Other Quarterly Operating Highlights

- MFC reported a Q1/11 net profit of $1.0 billion or $0.53 per share versus a net profit of $1.8 billion or $1.00 per share last quarter and an adjusted net profit of $1.2 billion or $0.68 per share in the same period last year. Normalized EPS for the quarter appears to be more in the order of $0.42.

- Total U.S. Insurance reported a solid Q1/11 net profit of US$409 million versus US$203 million in the same quarter last year. Overall, insurance sales declined 19% Y/Y as MFC continues to reposition its product mix to a lower risk profile. Sales of targeted products for growth increased 44% Y/Y while sales of universal life with no-lapse guarantees and non-par whole life products were down 48% Y/Y as MFC repositions its products to improve returns and rebalance the risk profile. Long-Term Care sales declined 52% Y/Y driven by previously announced product price increases. These price increases are expected to improve profitability of new business moving forward but at a cost of slower sales for the balance of 2011.

- U.S. Wealth Management reported Q1/11 net income of US$317 million, down 10% Y/Y. Funds Under Management (FUM) increased 10% Y/Y, generating higher management fee revenue. Mutual fund sales increased 26% Y/Y as this segment continues to be the focus of growth (higher margin business). Retirement Plan Services experienced lower sales, down 16 Y/Y. The latter is expected to improve as proposals have returned to more normal levels after slowing last quarter. Variable annuity sales decreased 25% Y/Y as management continues to reduce its equity exposure. MFC is focusing sales on higher margin products such that overall sales growth is expected to continue to slow.

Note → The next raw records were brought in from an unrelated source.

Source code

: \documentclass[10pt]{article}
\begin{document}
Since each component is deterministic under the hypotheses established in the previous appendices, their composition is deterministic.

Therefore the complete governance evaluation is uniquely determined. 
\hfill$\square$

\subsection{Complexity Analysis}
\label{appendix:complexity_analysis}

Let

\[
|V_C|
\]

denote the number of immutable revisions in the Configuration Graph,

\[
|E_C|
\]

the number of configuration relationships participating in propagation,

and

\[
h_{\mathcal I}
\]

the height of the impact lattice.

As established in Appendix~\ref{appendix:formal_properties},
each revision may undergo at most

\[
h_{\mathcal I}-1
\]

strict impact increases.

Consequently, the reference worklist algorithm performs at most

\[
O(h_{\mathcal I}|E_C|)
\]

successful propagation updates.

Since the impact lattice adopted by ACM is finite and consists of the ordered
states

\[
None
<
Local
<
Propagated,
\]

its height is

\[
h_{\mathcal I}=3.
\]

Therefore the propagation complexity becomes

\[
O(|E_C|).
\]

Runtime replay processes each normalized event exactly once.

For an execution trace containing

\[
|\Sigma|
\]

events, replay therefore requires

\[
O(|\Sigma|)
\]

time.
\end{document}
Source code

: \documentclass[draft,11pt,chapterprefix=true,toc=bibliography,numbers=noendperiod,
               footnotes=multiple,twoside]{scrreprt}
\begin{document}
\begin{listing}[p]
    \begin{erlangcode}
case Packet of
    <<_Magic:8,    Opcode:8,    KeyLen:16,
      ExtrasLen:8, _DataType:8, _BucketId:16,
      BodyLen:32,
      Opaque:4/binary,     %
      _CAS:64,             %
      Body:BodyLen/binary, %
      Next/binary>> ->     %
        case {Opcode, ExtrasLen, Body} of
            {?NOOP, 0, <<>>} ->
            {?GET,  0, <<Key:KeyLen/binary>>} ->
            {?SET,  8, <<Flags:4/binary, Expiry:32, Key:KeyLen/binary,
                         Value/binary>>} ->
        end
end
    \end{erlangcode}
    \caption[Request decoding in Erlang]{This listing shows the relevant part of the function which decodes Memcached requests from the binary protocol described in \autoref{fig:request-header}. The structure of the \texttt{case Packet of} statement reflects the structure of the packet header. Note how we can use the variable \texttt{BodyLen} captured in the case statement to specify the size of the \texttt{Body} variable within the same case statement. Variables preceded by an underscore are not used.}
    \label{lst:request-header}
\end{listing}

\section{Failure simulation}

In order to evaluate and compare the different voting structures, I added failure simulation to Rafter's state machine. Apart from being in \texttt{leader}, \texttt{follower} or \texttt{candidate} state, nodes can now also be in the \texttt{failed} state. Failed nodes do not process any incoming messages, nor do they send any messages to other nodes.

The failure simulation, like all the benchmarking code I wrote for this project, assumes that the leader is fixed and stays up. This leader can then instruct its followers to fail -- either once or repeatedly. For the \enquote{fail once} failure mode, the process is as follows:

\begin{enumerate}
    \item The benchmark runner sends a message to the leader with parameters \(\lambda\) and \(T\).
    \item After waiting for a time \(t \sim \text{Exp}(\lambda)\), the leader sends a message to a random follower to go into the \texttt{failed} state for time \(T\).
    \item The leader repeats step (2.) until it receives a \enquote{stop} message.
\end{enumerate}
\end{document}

- Canadian Division reported net income in the quarter of $505 million versus $282 million last year. Excluding market and investment impact, net income was about $211 million, down marginally from $217 million last year. Individual insurance sales were up 15% Y/Y while Group sales decreased 14% Y/Y. Individual Wealth Management reported strong mutual fund sales. FUM increased to $117 billion, up 12% Y/Y. Manulife Bank reported improved growth with loan volumes up 20% Y/Y.

- Asia reported net income of US$357 million, up 2% Y/Y. Excluding net experience gains of $100 million, as a result of equity, interest rate and credit issues, net income increased 13% Y/Y. Japan insurance sales increased 50% Y/Y with growth across all sectors. Mutual fund sales, overall, were generally strong aided by the acquisition of the 49% stake in TEDA Fund Management. FUM increased to US$69 billion, up 19% Y/Y.

- Reinsurance reported a net loss of $93 million versus net income of $43 million in the same period last year. As noted earlier, these results reflected a provision for the Japan earthquake of $151 million.

- Total FUM at quarter end was $478 billion, up 7% Y/Y. Excluding FX, FUM increased by 9% Y/Y. Segregated funds were up 4% Y/Y. Mutual fund AUM increased by 36% Y/Y and included the $3.8 billion of the AIC funds and $1.8 billion associated with the acquisition of the 49% interest in ABN AMRO TEDA Fund Management.